Capnography is increasingly being used by EMS personnel to aid in their assessment and treatment of patients in the prehospital environment. These uses include verifying and monitoring the position of an endotracheal tube or a blind insertion airway device. A properly positioned tube in the trachea guards the patient's airway and enables the paramedic to breathe for the patient. A misplaced tube in the esophagus will lead to the patient's death if it goes undetected.
The AHA also notes in their new guidelines that capnography, which indirectly measures cardiac output, can also be used to monitor the effectiveness of CPR and as an early indication of return of spontaneous circulation ROSC. Studies have shown that when a person doing CPR tires, the patient's end-tidal CO 2 ETCO2the level of carbon dioxide released at the end of expiration falls, and then rises when a fresh rescuer takes over.
Other studies have shown when a patient experiences return of spontaneous circulation, the first indication is often a sudden rise in the ETCO2 as the rush of circulation washes untransported CO 2 from the tissues.

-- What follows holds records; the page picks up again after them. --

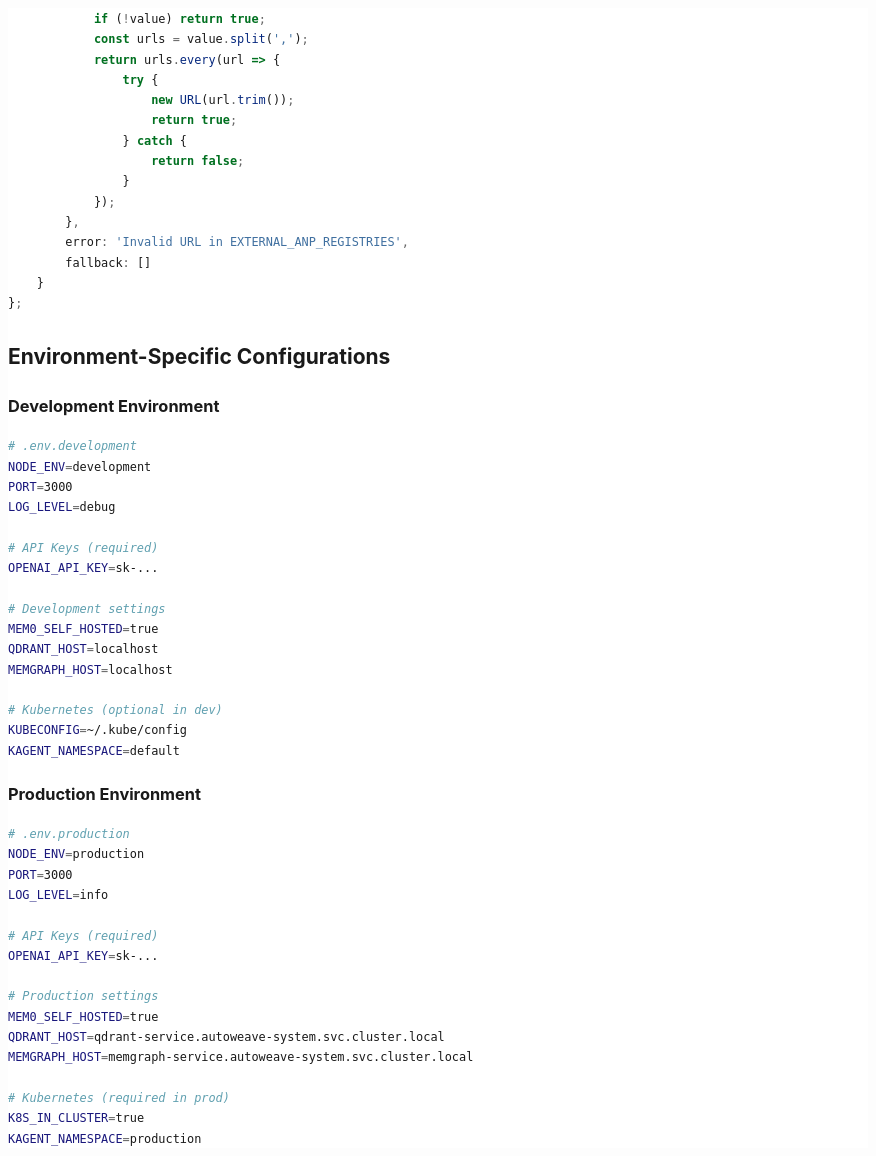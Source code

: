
 ```javascript
            if (!value) return true;
            const urls = value.split(',');
            return urls.every(url => {
                try {
                    new URL(url.trim());
                    return true;
                } catch {
                    return false;
                }
            });
        },
        error: 'Invalid URL in EXTERNAL_ANP_REGISTRIES',
        fallback: []
    }
};
```

## Environment-Specific Configurations

### Development Environment
```bash
# .env.development
NODE_ENV=development
PORT=3000
LOG_LEVEL=debug

# API Keys (required)
OPENAI_API_KEY=sk-...

# Development settings
MEM0_SELF_HOSTED=true
QDRANT_HOST=localhost
MEMGRAPH_HOST=localhost

# Kubernetes (optional in dev)
KUBECONFIG=~/.kube/config
KAGENT_NAMESPACE=default
```

### Production Environment
```bash
# .env.production
NODE_ENV=production
PORT=3000
LOG_LEVEL=info

# API Keys (required)
OPENAI_API_KEY=sk-...

# Production settings
MEM0_SELF_HOSTED=true
QDRANT_HOST=qdrant-service.autoweave-system.svc.cluster.local
MEMGRAPH_HOST=memgraph-service.autoweave-system.svc.cluster.local

# Kubernetes (required in prod)
K8S_IN_CLUSTER=true
KAGENT_NAMESPACE=production
```
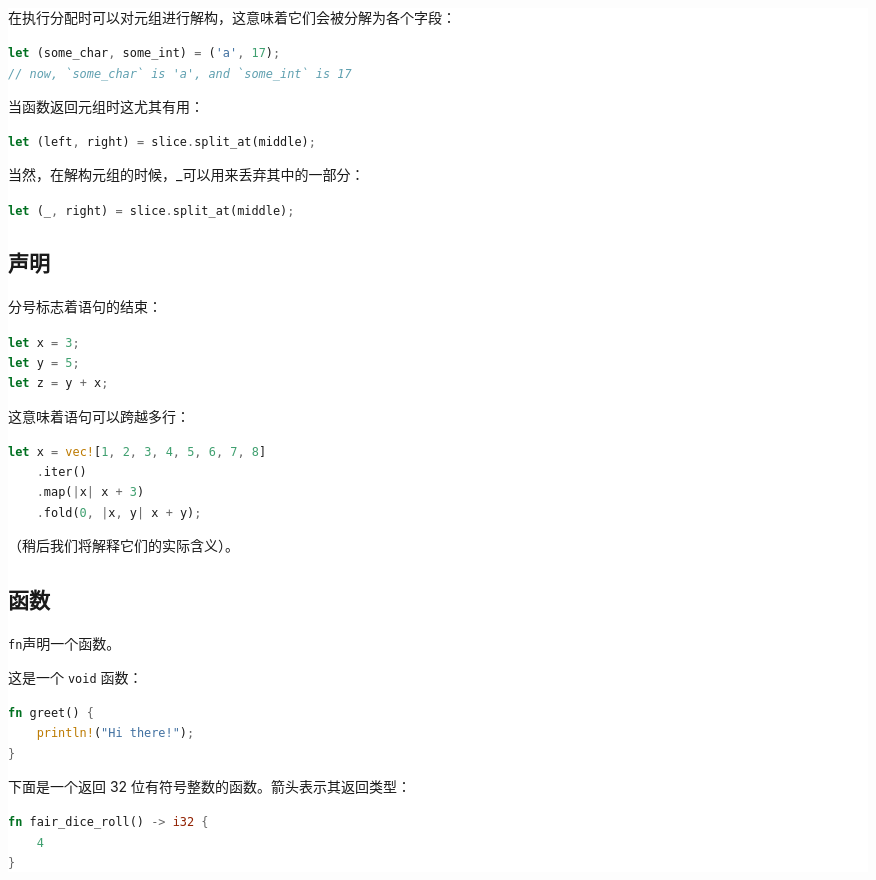 在执行分配时可以对元组进行解构，这意味着它们会被分解为各个字段：

```rust
let (some_char, some_int) = ('a', 17);
// now, `some_char` is 'a', and `some_int` is 17
```

当函数返回元组时这尤其有用：

```rust
let (left, right) = slice.split_at(middle);
```

当然，在解构元组的时候，_可以用来丢弃其中的一部分：

```rust
let (_, right) = slice.split_at(middle);
```

## 声明

分号标志着语句的结束：

```rust
let x = 3;
let y = 5;
let z = y + x;
```

这意味着语句可以跨越多行：

```rust
let x = vec![1, 2, 3, 4, 5, 6, 7, 8]
    .iter()
    .map(|x| x + 3)
    .fold(0, |x, y| x + y);
```

（稍后我们将解释它们的实际含义）。

## 函数

`fn`声明一个函数。

这是一个 `void` 函数：

```rust
fn greet() {
    println!("Hi there!");
}
```

下面是一个返回 32 位有符号整数的函数。箭头表示其返回类型：

```rust
fn fair_dice_roll() -> i32 {
    4
}
```
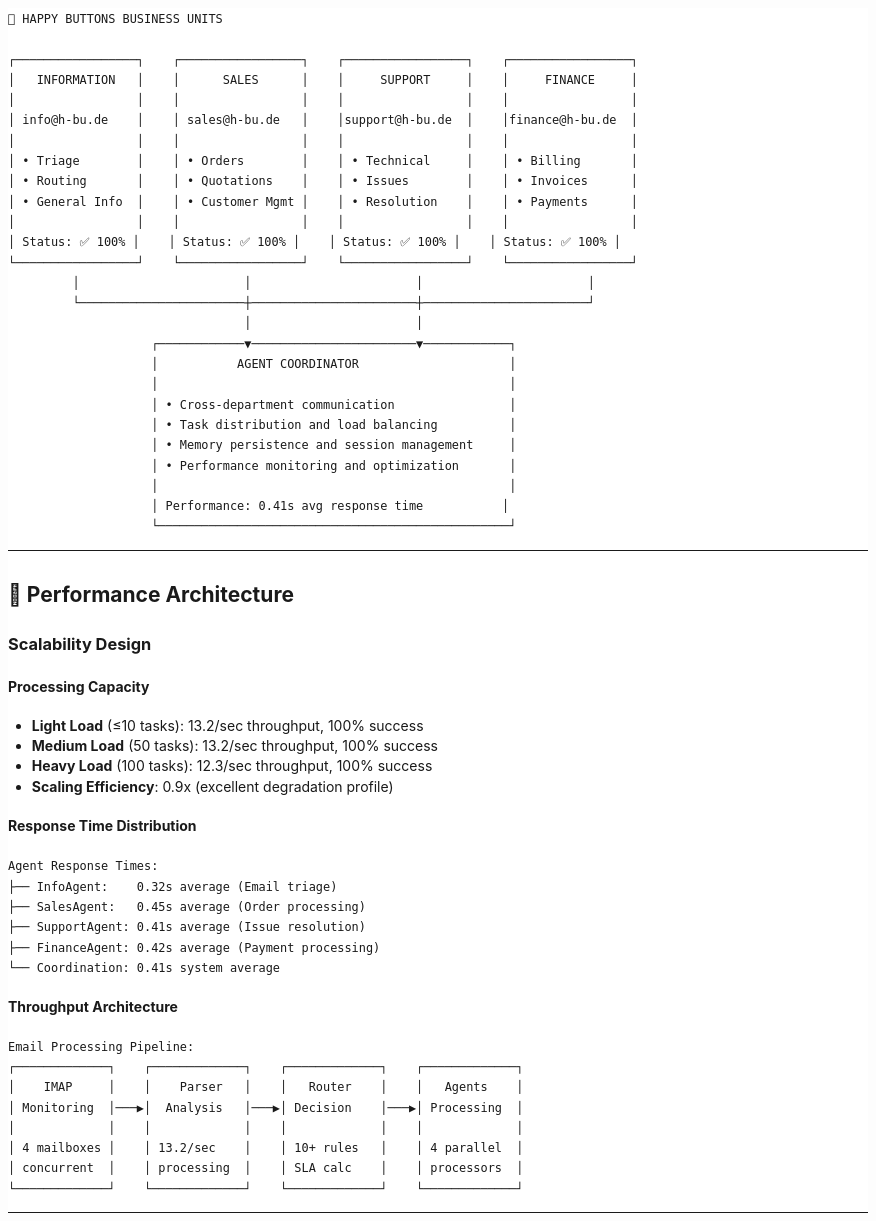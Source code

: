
 ```
🏢 HAPPY BUTTONS BUSINESS UNITS

┌─────────────────┐    ┌─────────────────┐    ┌─────────────────┐    ┌─────────────────┐
│   INFORMATION   │    │      SALES      │    │     SUPPORT     │    │     FINANCE     │
│                 │    │                 │    │                 │    │                 │
│ info@h-bu.de    │    │ sales@h-bu.de   │    │support@h-bu.de  │    │finance@h-bu.de  │
│                 │    │                 │    │                 │    │                 │
│ • Triage        │    │ • Orders        │    │ • Technical     │    │ • Billing       │
│ • Routing       │    │ • Quotations    │    │ • Issues        │    │ • Invoices      │
│ • General Info  │    │ • Customer Mgmt │    │ • Resolution    │    │ • Payments      │
│                 │    │                 │    │                 │    │                 │
│ Status: ✅ 100% │    │ Status: ✅ 100% │    │ Status: ✅ 100% │    │ Status: ✅ 100% │
└─────────────────┘    └─────────────────┘    └─────────────────┘    └─────────────────┘
         │                       │                       │                       │
         └───────────────────────┼───────────────────────┼───────────────────────┘
                                 │                       │
                    ┌────────────▼───────────────────────▼────────────┐
                    │           AGENT COORDINATOR                     │
                    │                                                 │
                    │ • Cross-department communication                │
                    │ • Task distribution and load balancing          │
                    │ • Memory persistence and session management     │
                    │ • Performance monitoring and optimization       │
                    │                                                 │
                    │ Performance: 0.41s avg response time           │
                    └─────────────────────────────────────────────────┘
```

---

## 🎯 **Performance Architecture**

### **Scalability Design**

#### **Processing Capacity**
- **Light Load** (≤10 tasks): 13.2/sec throughput, 100% success
- **Medium Load** (50 tasks): 13.2/sec throughput, 100% success
- **Heavy Load** (100 tasks): 12.3/sec throughput, 100% success
- **Scaling Efficiency**: 0.9x (excellent degradation profile)

#### **Response Time Distribution**
```
Agent Response Times:
├── InfoAgent:    0.32s average (Email triage)
├── SalesAgent:   0.45s average (Order processing)
├── SupportAgent: 0.41s average (Issue resolution)
├── FinanceAgent: 0.42s average (Payment processing)
└── Coordination: 0.41s system average
```

#### **Throughput Architecture**
```
Email Processing Pipeline:
┌─────────────┐    ┌─────────────┐    ┌─────────────┐    ┌─────────────┐
│    IMAP     │    │    Parser   │    │   Router    │    │   Agents    │
│ Monitoring  │───▶│  Analysis   │───▶│ Decision    │───▶│ Processing  │
│             │    │             │    │             │    │             │
│ 4 mailboxes │    │ 13.2/sec    │    │ 10+ rules   │    │ 4 parallel  │
│ concurrent  │    │ processing  │    │ SLA calc    │    │ processors  │
└─────────────┘    └─────────────┘    └─────────────┘    └─────────────┘
```

---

Paramedics are also now beginning to monitor the ETCO2 status of nonintubated patients by using a special nasal cannula that collects the carbon dioxide. A high ETCO2 reading in a patient with altered mental status or severe difficulty breathing may indicate hypoventilation and a possible need for the patient to be intubated.

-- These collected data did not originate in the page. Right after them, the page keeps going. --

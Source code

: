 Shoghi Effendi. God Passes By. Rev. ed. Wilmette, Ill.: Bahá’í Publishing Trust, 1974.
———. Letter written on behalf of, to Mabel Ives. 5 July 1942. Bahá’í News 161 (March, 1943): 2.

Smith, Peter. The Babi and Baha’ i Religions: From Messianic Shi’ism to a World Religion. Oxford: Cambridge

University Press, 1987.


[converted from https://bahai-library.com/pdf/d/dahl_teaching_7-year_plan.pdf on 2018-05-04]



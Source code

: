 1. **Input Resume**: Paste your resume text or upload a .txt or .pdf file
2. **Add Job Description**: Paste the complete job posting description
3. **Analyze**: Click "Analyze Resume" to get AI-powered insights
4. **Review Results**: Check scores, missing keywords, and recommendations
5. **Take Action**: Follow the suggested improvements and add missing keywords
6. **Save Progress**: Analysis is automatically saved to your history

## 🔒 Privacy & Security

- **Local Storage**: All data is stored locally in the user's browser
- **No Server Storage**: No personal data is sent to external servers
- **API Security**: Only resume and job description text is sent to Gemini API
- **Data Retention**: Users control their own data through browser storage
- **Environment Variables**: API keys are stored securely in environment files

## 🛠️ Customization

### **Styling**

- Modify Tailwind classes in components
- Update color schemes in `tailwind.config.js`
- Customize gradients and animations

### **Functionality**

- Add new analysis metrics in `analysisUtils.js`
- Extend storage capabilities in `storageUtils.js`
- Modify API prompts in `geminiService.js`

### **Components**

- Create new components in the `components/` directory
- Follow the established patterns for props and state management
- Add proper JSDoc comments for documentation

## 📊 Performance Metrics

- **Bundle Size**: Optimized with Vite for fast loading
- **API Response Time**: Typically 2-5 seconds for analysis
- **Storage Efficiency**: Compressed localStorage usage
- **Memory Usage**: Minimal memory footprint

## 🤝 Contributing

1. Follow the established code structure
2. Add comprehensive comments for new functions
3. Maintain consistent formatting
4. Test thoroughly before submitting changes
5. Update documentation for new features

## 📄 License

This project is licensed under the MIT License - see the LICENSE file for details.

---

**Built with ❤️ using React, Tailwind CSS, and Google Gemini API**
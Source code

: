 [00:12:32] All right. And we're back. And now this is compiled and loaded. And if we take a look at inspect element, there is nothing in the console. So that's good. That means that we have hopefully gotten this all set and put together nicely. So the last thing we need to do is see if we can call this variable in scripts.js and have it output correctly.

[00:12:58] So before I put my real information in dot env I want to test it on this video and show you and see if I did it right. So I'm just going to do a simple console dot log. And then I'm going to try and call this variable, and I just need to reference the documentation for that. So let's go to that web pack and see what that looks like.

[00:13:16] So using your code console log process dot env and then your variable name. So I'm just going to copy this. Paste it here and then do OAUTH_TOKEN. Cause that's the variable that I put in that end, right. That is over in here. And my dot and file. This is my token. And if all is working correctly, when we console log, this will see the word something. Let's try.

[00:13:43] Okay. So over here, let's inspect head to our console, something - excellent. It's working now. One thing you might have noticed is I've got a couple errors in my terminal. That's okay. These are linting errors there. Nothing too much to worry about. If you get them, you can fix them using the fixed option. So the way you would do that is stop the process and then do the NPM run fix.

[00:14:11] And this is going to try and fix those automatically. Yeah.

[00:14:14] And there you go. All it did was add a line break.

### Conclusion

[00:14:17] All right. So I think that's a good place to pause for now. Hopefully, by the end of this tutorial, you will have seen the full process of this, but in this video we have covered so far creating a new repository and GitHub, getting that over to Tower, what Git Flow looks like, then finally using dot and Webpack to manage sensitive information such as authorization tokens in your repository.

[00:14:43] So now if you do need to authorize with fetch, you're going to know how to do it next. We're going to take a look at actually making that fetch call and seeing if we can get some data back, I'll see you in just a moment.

Low ETCO2 readings on patients may indicate hyperventilation. Capnography, because it provides a breath by breath measurement of a patient's ventilation, can quickly reveal a worsening trend in a patient's condition by providing paramedics with an early warning system into a patient's respiratory status. Stories for Film is packaged in a four panel wrap around digipak with an embossed gloss finish and includes a page booklet.